Exercise: The lines you return should be those containing the string "morty", taken from the data below.
---------- Task material
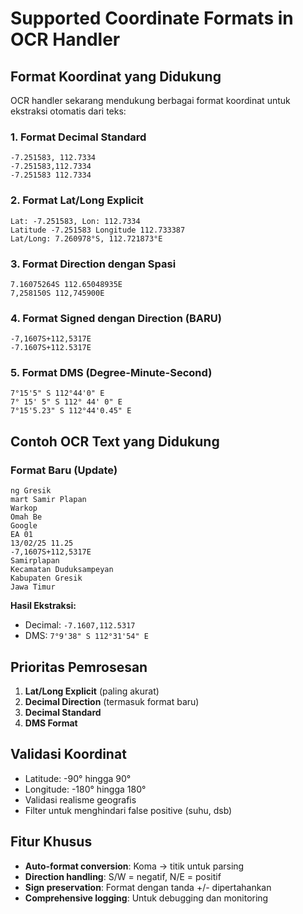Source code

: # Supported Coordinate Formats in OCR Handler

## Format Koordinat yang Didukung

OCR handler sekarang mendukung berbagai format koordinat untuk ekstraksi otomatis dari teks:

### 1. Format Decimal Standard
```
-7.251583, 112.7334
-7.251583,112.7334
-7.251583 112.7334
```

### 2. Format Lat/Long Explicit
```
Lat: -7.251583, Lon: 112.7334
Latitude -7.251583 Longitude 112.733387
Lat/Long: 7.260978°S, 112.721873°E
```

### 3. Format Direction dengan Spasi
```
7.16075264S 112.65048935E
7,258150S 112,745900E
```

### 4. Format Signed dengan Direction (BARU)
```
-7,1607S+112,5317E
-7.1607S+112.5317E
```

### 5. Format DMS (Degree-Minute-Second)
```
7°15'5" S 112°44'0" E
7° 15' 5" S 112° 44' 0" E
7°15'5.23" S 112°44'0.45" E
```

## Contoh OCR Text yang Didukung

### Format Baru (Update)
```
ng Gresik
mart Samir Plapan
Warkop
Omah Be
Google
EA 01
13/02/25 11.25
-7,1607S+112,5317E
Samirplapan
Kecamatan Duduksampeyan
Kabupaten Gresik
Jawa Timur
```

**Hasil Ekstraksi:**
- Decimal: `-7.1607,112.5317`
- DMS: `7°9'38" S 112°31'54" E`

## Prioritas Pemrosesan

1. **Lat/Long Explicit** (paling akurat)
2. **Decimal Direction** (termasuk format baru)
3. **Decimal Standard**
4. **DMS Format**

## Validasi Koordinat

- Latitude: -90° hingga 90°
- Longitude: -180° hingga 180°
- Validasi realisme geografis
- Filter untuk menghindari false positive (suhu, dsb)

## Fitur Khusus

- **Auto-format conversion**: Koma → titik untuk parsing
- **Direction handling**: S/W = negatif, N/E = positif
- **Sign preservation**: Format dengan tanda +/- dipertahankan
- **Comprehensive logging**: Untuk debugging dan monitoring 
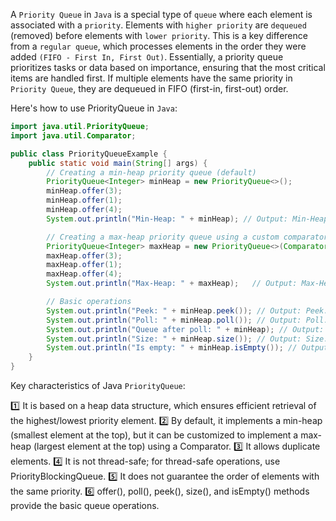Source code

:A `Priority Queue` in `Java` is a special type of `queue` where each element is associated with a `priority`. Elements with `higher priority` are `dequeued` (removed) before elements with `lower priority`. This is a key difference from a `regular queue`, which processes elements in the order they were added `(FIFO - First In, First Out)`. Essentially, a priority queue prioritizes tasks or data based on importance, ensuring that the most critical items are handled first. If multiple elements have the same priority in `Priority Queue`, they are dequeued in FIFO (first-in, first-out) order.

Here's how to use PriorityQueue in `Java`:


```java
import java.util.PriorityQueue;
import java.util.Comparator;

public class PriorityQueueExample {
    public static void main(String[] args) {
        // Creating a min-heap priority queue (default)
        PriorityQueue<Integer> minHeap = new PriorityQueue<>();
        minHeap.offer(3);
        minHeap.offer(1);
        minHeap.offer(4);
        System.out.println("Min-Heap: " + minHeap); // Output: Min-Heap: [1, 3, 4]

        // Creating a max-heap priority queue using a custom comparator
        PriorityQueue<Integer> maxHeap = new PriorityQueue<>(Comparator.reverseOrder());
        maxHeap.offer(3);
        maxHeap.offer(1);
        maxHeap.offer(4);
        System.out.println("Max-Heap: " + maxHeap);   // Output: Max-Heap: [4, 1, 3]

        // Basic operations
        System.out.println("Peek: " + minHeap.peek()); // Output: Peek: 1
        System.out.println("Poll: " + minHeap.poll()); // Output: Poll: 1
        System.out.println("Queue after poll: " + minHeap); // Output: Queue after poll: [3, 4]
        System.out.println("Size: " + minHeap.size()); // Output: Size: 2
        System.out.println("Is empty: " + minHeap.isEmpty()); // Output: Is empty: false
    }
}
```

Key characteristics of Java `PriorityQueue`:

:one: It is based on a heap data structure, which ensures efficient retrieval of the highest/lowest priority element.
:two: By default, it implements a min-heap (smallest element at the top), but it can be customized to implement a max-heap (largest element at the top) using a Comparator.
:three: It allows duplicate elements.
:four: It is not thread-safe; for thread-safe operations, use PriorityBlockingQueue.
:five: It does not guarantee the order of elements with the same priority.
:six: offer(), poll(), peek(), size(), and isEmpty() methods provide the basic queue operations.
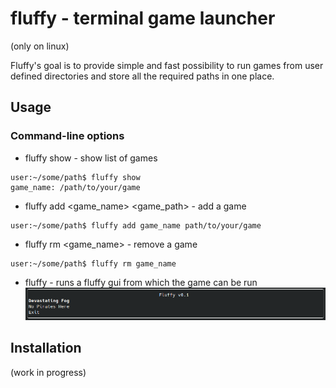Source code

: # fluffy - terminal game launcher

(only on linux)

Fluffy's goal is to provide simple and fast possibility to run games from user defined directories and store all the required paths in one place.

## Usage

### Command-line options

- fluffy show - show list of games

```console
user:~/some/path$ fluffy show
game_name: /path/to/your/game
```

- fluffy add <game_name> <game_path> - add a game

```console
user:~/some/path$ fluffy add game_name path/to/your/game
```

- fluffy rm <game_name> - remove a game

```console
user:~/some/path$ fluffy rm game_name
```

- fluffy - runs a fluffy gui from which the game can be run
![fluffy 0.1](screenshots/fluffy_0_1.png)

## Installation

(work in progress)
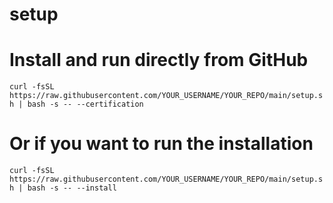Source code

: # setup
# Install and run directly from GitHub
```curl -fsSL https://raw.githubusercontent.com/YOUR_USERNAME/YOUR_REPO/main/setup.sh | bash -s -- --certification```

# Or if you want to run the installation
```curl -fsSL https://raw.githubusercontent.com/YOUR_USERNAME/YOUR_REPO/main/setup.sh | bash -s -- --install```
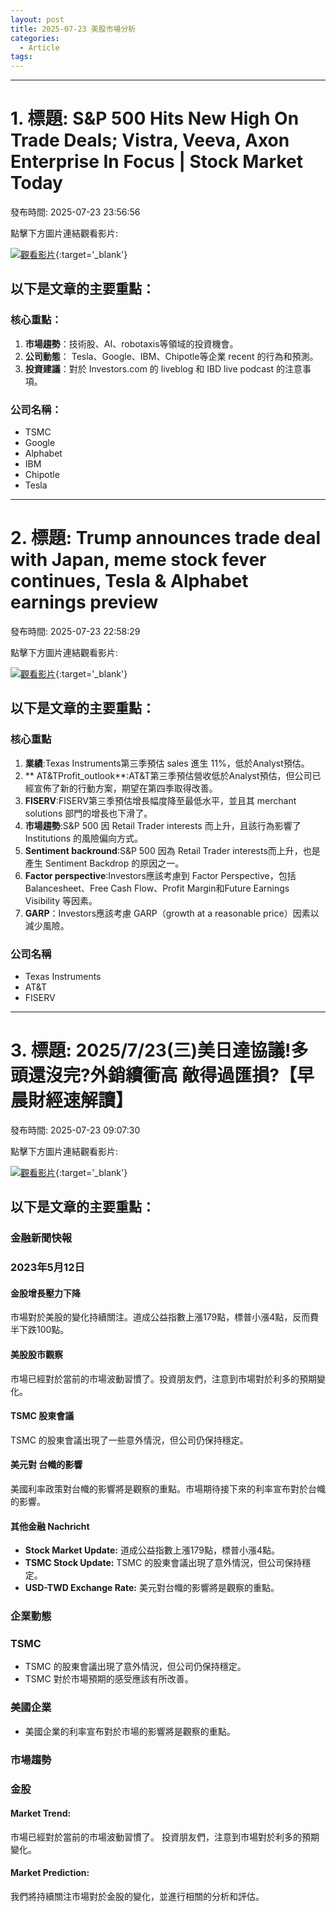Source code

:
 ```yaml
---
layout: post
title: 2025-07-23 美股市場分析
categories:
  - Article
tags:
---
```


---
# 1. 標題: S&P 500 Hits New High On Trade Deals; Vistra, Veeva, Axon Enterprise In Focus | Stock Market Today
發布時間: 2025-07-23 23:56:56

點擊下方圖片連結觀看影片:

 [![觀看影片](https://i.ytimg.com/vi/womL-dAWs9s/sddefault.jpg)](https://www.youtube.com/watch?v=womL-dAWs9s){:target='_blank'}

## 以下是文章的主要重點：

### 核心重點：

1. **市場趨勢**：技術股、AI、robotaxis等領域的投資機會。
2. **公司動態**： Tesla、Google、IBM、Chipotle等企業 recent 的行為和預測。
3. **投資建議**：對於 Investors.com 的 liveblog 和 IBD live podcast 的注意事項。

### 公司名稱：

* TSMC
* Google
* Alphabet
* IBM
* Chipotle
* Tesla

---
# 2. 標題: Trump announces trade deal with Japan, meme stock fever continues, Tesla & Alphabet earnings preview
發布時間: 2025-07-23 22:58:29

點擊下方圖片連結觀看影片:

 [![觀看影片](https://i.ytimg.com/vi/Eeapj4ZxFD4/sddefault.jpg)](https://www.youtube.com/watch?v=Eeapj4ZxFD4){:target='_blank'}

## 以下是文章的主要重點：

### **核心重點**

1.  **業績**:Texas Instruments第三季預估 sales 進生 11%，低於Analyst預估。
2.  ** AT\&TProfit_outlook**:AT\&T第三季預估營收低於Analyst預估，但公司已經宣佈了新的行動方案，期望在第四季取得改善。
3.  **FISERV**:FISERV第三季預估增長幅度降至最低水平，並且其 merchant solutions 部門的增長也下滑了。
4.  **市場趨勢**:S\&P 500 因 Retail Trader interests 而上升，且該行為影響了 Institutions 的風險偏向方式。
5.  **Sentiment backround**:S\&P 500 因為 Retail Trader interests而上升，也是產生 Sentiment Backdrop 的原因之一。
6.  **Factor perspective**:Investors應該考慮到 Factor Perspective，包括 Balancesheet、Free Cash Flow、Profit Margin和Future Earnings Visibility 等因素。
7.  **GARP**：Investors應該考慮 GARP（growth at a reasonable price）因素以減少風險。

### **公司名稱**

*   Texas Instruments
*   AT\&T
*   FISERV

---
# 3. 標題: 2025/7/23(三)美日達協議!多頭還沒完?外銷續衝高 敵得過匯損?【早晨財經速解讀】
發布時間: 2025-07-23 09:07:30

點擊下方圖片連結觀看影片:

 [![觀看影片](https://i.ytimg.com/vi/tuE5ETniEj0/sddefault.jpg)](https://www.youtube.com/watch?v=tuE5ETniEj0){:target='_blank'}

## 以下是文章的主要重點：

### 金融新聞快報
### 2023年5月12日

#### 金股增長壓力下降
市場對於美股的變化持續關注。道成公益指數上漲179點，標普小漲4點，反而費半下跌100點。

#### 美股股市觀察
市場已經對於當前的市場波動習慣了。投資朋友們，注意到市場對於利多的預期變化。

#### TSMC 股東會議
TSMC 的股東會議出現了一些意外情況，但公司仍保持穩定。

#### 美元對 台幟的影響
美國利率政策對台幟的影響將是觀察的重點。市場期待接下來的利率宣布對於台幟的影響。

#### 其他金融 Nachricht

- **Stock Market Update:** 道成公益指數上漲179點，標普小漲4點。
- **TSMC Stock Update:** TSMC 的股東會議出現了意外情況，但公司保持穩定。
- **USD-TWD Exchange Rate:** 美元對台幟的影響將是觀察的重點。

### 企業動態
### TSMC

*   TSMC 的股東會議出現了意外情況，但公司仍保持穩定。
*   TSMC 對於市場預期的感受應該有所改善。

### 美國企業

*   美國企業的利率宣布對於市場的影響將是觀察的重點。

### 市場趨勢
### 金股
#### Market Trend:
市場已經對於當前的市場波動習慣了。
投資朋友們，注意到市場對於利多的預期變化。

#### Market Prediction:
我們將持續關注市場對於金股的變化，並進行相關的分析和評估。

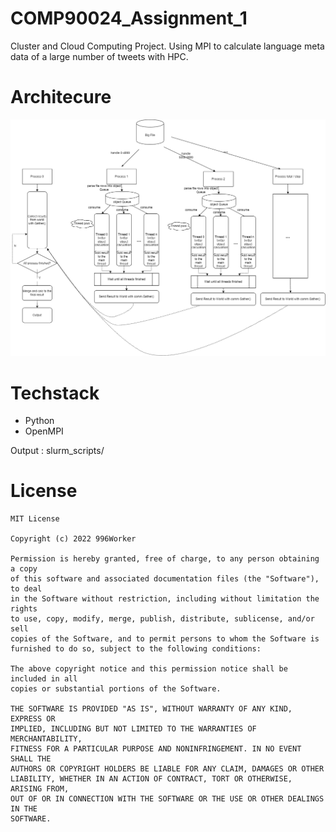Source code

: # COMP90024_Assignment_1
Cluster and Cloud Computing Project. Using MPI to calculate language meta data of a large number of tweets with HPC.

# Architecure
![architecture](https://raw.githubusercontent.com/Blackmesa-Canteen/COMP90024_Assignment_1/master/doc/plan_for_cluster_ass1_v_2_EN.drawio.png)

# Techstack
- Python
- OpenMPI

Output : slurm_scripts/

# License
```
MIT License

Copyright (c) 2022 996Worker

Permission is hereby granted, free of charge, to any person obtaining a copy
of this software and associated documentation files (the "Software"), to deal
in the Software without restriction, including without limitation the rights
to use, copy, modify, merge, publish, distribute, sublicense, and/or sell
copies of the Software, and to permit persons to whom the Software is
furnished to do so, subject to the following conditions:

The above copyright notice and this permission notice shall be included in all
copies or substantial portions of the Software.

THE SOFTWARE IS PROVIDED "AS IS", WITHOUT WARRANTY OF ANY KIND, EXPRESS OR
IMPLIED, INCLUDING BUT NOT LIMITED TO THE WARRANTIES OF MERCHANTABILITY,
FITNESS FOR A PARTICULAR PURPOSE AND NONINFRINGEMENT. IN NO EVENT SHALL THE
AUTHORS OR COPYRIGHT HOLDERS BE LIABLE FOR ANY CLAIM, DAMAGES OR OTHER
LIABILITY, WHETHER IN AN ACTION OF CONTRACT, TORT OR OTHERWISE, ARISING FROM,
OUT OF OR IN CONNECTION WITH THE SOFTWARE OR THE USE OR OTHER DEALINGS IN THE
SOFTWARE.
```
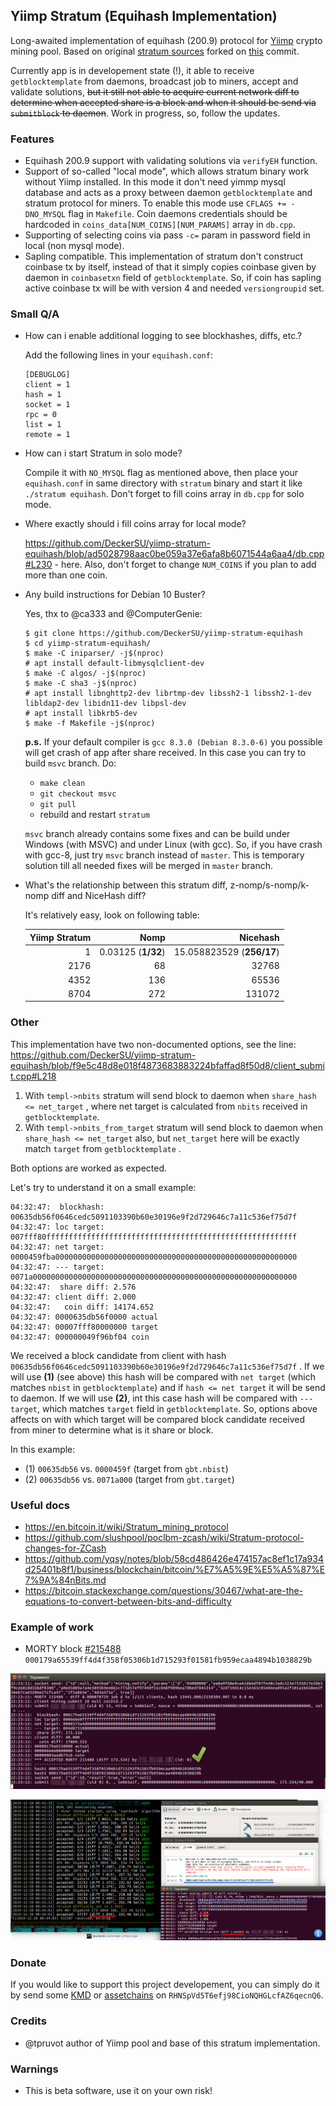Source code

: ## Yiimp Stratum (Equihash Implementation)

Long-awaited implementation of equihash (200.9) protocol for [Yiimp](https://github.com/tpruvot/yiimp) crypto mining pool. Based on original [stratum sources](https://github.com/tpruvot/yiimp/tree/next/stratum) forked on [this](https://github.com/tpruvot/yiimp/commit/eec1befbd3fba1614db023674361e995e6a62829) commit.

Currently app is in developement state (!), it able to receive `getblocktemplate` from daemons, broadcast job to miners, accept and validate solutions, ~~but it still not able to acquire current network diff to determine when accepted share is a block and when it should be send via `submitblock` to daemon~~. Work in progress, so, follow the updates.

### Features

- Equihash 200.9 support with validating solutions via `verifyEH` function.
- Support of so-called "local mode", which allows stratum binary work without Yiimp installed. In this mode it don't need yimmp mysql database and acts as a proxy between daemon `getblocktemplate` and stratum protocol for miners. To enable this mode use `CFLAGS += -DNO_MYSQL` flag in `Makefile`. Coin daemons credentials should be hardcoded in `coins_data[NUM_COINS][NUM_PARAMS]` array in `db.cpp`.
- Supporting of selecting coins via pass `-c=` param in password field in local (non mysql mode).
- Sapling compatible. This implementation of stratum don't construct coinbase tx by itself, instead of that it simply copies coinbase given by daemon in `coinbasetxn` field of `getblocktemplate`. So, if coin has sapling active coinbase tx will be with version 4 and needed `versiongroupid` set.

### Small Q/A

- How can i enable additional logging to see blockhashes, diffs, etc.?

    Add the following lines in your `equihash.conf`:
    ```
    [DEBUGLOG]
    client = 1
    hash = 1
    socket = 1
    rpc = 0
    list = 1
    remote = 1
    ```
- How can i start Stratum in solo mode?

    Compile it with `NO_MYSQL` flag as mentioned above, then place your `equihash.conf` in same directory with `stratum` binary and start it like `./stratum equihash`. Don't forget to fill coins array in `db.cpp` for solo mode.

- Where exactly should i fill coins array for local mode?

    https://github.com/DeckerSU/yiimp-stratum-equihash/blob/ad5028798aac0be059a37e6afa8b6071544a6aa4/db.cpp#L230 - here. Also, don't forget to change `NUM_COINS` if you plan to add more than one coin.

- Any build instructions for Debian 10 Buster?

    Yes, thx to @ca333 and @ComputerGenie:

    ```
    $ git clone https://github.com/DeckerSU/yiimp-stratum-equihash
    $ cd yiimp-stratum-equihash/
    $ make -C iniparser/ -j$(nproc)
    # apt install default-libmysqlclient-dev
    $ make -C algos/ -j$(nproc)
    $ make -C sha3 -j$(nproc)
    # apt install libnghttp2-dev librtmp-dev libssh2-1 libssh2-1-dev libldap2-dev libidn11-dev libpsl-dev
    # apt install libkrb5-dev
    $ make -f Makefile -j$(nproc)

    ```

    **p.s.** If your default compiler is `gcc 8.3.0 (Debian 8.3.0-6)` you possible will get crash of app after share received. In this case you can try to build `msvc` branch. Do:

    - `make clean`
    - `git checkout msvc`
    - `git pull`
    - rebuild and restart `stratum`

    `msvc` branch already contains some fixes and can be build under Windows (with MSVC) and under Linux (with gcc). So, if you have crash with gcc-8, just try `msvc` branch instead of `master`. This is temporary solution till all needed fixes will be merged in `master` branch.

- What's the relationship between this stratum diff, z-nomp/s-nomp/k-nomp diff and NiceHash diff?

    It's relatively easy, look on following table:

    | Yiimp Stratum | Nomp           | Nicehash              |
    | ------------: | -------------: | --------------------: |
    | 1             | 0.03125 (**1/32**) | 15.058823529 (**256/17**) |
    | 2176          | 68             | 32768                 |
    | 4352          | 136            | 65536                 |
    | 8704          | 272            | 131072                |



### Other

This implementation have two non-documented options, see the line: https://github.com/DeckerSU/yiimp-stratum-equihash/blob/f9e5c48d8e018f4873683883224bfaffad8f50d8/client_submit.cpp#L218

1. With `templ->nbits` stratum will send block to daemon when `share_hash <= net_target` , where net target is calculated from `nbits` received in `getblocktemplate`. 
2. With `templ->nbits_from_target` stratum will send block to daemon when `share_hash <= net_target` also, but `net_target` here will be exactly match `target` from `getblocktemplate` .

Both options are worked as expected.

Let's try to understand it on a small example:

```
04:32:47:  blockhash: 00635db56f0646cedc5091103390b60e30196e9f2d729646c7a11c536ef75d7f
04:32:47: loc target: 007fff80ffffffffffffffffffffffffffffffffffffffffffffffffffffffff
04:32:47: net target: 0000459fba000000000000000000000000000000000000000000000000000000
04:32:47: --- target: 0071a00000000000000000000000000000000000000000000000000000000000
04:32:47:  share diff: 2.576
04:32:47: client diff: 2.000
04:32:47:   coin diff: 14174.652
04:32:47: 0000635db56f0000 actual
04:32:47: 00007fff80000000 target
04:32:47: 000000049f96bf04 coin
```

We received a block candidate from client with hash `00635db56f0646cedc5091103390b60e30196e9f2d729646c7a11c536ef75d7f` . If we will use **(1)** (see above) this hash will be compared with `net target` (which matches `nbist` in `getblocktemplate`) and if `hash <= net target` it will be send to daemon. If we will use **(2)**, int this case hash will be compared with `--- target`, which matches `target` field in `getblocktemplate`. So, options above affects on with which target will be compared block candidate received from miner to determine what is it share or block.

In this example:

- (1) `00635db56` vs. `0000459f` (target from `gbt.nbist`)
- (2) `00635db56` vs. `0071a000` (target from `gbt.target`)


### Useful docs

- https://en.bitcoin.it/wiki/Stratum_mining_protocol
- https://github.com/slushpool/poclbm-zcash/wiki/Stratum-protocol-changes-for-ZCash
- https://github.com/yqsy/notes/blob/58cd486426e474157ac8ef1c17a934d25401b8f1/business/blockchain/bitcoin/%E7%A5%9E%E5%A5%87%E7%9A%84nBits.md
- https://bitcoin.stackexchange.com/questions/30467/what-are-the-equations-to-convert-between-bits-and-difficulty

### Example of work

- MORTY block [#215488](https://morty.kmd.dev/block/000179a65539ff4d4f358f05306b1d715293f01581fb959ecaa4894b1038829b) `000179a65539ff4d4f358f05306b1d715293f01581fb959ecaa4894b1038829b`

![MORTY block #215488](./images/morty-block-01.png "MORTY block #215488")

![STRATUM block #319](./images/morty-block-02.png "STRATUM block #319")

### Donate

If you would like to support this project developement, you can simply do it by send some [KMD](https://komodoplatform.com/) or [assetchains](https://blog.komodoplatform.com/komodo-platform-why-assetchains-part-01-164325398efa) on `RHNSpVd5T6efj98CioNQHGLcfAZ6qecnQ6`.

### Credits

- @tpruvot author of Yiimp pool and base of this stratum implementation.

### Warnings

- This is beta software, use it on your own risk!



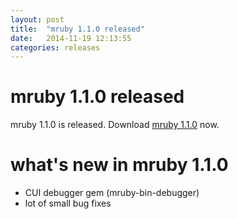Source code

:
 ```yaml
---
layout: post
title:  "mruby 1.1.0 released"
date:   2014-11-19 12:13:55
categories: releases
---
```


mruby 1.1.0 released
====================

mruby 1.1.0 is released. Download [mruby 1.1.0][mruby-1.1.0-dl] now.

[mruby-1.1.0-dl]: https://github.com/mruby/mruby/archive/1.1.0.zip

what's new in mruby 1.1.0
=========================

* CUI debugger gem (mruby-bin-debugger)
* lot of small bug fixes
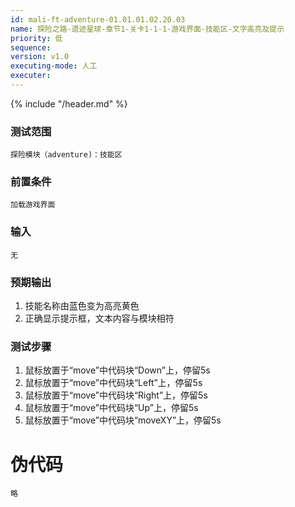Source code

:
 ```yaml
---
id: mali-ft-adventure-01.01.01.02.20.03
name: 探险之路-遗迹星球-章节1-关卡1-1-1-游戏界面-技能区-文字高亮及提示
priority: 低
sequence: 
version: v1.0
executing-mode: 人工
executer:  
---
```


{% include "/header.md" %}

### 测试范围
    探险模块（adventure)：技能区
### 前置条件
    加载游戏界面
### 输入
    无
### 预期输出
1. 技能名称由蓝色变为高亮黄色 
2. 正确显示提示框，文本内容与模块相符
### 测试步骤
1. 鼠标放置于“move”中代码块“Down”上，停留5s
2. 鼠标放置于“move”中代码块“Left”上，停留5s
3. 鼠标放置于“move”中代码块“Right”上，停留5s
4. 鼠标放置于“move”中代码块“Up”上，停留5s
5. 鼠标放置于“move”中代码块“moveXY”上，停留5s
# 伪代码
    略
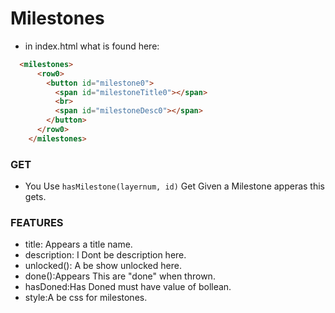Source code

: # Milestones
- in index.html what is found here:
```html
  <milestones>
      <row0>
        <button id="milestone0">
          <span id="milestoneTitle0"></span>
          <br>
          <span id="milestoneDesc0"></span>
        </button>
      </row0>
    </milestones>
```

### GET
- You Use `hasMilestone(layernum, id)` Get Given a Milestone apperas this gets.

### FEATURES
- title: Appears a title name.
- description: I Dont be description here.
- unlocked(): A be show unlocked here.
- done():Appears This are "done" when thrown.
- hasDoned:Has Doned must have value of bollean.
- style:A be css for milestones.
--------------------
Response box:
- MORTY block [#215488](https://morty.kmd.dev/block/000179a65539ff4d4f358f05306b1d715293f01581fb959ecaa4894b1038829b) `000179a65539ff4d4f358f05306b1d715293f01581fb959ecaa4894b1038829b`
![MORTY block #215488](./images/morty-block-01.png "MORTY block #215488")
![STRATUM block #319](./images/morty-block-02.png "STRATUM block #319")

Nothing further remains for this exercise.